I’m sorry to hear that. I think that the main lesson of the past few years is that monetarism is not even close to right when the inflation rate is reasonably low (say, less than 5 percent). The notion that “fiscal policy can work through V” (that is, it can increase the velocity of money) is embedded within a faux-physics paradigm that has no value, in my view. It s my view that financial institutions, bubbles, and crashes matter. Monetary policy does not.

Some Austrians will insist that monetary policy is responsible for bubbles and crashes. I will suggest instead that institutional factors, including perverse regulations, are far more important.

Next, we have Greg Mankiw.

What is the distinction between a shock to potential output (aka the natural level of output) and a shock to the Phillips curve?

Back when I still followed textbook macro, I thought that potential output was the long-run aggregate supply curve and the Phillips Curve was the short-run aggregate supply curve. I am not sure why Greg did not answer the question along these lines.

But my main point is that I think this whole framework is not helpful. It is important to remember that for the economy as a whole, “supply and demand” is only a metaphor.

Instead, I prefer to describe the economy as having labor markets that are close to equilibrium or far away from equilibrium. When labor markets are close to equilibrium, there are lots of people taking new jobs and lots of people leaving old jobs (not necessarily voluntarily), but there is an overall balance. When markets are far away from equilibrium, there is an excess of people leaving jobs relative to people finding jobs, and this excess persists.

What should we call this labor market imbalance? In the textbooks, we might call it a demand shock if we think that most of the unemployed could go back to working at their old jobs.
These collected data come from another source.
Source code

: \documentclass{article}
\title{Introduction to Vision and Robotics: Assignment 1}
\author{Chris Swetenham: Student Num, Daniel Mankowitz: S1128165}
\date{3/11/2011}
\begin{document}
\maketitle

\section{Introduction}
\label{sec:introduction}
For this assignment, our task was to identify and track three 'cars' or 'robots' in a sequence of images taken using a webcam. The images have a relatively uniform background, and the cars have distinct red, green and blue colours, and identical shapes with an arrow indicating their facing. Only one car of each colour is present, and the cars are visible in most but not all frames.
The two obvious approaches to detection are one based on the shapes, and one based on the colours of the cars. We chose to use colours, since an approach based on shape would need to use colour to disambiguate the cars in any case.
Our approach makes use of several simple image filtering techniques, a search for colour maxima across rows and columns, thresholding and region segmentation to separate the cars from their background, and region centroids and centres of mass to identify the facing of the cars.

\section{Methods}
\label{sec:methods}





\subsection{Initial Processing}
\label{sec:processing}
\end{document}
Otherwise, we might call it a supply shock.

The working assumption in textbooks is that there is something that policy can do to solve the labor market imbalance, particularly if it is a demand shock. I think that we rarely, if ever, observe a pure demand shock. I think that monetary policy is ineffective, for reasons stated above. I think that fiscal policy is likely to be ineffective, unless policymakers can outguess the market about the sorts of jobs that need to be created in the long term.

In my view, the policymaker who thinks like a textbook macroeconomist, and therefore believes that he sits at a control center with buttons to press and levers to push that will create jobs, is deceived. The buttons and levers are there all right, but they do not work as the textbooks propose.
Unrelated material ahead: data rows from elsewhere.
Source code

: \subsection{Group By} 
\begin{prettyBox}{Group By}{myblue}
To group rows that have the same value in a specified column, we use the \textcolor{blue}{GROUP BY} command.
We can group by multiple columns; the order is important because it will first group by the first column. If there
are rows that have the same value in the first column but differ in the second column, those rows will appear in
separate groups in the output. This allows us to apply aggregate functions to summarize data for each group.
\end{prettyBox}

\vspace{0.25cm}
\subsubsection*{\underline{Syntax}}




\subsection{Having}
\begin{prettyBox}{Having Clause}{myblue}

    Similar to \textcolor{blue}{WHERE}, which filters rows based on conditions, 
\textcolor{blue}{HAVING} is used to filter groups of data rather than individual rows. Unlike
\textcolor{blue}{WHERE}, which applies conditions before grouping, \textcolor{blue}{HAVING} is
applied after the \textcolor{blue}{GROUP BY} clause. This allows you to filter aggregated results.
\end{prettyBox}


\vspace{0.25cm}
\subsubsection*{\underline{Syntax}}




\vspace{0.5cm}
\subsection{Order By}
If I were a policymaker in the current environment, I would try Bryan Caplan’s idea of cutting the employer portion of the payroll tax. My thinking is that with more profits and a lower marginal cost of labor, we might get back to labor market balance faster. I would not be confident that this policy would produce great results. But I am persuaded that it stands a better chance than other stimulus policies, both enacted and proposed.

The key point is that the problem is not to create jobs. The problem is to hasten the process of restoring labor market balance.